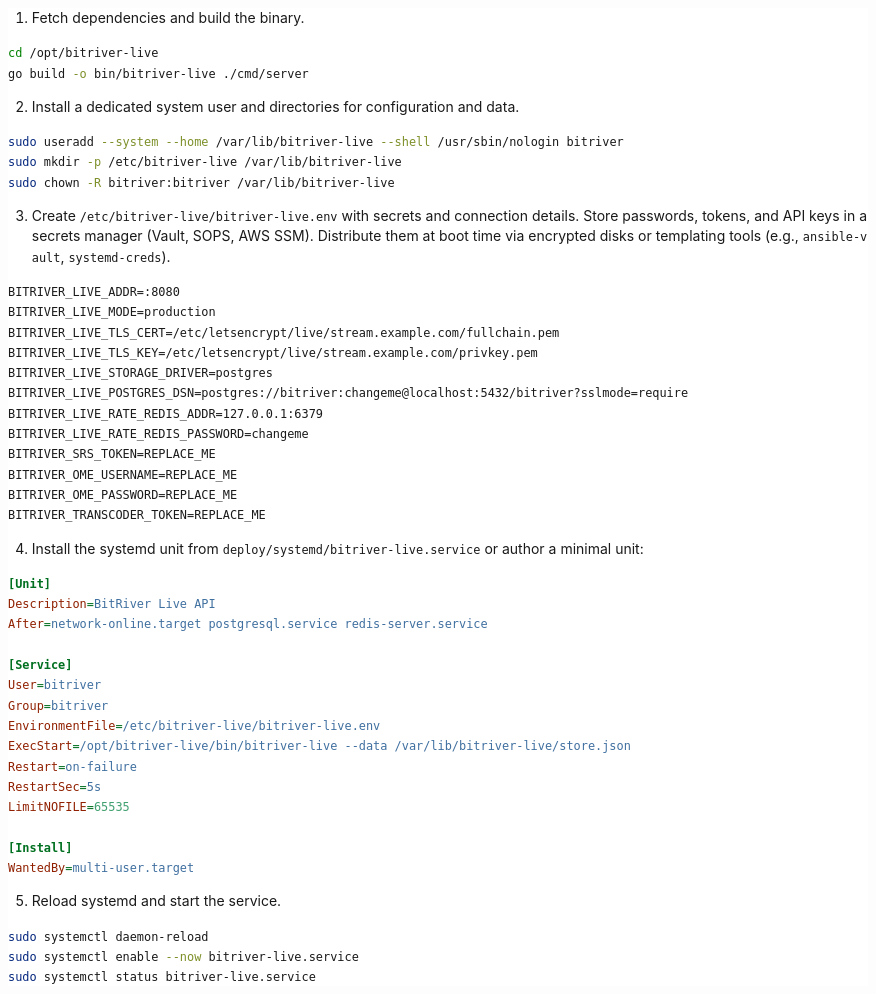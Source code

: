 1. Fetch dependencies and build the binary.

```bash
cd /opt/bitriver-live
go build -o bin/bitriver-live ./cmd/server
```

2. Install a dedicated system user and directories for configuration and data.

```bash
sudo useradd --system --home /var/lib/bitriver-live --shell /usr/sbin/nologin bitriver
sudo mkdir -p /etc/bitriver-live /var/lib/bitriver-live
sudo chown -R bitriver:bitriver /var/lib/bitriver-live
```

3. Create `/etc/bitriver-live/bitriver-live.env` with secrets and connection details. Store passwords, tokens, and API keys in a secrets manager (Vault, SOPS, AWS SSM). Distribute them at boot time via encrypted disks or templating tools (e.g., `ansible-vault`, `systemd-creds`).

```
BITRIVER_LIVE_ADDR=:8080
BITRIVER_LIVE_MODE=production
BITRIVER_LIVE_TLS_CERT=/etc/letsencrypt/live/stream.example.com/fullchain.pem
BITRIVER_LIVE_TLS_KEY=/etc/letsencrypt/live/stream.example.com/privkey.pem
BITRIVER_LIVE_STORAGE_DRIVER=postgres
BITRIVER_LIVE_POSTGRES_DSN=postgres://bitriver:changeme@localhost:5432/bitriver?sslmode=require
BITRIVER_LIVE_RATE_REDIS_ADDR=127.0.0.1:6379
BITRIVER_LIVE_RATE_REDIS_PASSWORD=changeme
BITRIVER_SRS_TOKEN=REPLACE_ME
BITRIVER_OME_USERNAME=REPLACE_ME
BITRIVER_OME_PASSWORD=REPLACE_ME
BITRIVER_TRANSCODER_TOKEN=REPLACE_ME
```

4. Install the systemd unit from `deploy/systemd/bitriver-live.service` or author a minimal unit:

```ini
[Unit]
Description=BitRiver Live API
After=network-online.target postgresql.service redis-server.service

[Service]
User=bitriver
Group=bitriver
EnvironmentFile=/etc/bitriver-live/bitriver-live.env
ExecStart=/opt/bitriver-live/bin/bitriver-live --data /var/lib/bitriver-live/store.json
Restart=on-failure
RestartSec=5s
LimitNOFILE=65535

[Install]
WantedBy=multi-user.target
```

5. Reload systemd and start the service.

```bash
sudo systemctl daemon-reload
sudo systemctl enable --now bitriver-live.service
sudo systemctl status bitriver-live.service
```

◆ **Problem to solve**: Return each line in the records that holds the string "systemd".

◆ **Response**:
3. Create `/etc/bitriver-live/bitriver-live.env` with secrets and connection details. Store passwords, tokens, and API keys in a secrets manager (Vault, SOPS, AWS SSM). Distribute them at boot time via encrypted disks or templating tools (e.g., `ansible-vault`, `systemd-creds`).
4. Install the systemd unit from `deploy/systemd/bitriver-live.service` or author a minimal unit:
5. Reload systemd and start the service.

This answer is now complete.